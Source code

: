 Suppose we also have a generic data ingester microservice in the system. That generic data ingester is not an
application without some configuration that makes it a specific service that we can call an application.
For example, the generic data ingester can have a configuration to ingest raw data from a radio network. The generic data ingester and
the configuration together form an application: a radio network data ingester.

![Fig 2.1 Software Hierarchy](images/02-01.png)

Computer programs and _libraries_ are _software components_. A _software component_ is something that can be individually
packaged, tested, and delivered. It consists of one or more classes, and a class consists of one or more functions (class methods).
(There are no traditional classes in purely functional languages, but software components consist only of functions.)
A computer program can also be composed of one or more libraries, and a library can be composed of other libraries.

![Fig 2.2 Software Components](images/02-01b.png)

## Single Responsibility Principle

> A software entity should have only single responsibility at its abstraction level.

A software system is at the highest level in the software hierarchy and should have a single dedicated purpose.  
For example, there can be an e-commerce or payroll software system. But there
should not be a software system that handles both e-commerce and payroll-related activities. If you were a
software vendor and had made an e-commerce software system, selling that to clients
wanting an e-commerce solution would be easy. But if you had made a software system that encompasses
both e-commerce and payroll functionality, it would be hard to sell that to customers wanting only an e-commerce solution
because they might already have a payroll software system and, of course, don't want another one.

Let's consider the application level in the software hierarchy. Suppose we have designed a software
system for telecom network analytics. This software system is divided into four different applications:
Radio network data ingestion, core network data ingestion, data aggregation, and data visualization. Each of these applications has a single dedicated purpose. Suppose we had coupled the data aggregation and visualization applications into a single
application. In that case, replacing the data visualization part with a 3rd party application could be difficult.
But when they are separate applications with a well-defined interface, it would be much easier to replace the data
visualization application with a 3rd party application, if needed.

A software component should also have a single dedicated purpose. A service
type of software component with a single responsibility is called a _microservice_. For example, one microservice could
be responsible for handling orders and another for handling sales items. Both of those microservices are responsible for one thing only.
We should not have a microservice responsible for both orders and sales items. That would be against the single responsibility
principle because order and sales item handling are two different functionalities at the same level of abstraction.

* * * * * * * * *

__What you are asked to do__
Take the line with "visualization application with" and every line after it in the data, and please reproduce them exactly, leaving out all other lines.

__Expected output__
visualization application with a 3rd party application, if needed.

A software component should also have a single dedicated purpose. A service
type of software component with a single responsibility is called a _microservice_. For example, one microservice could
be responsible for handling orders and another for handling sales items. Both of those microservices are responsible for one thing only.
We should not have a microservice responsible for both orders and sales items. That would be against the single responsibility
principle because order and sales item handling are two different functionalities at the same level of abstraction.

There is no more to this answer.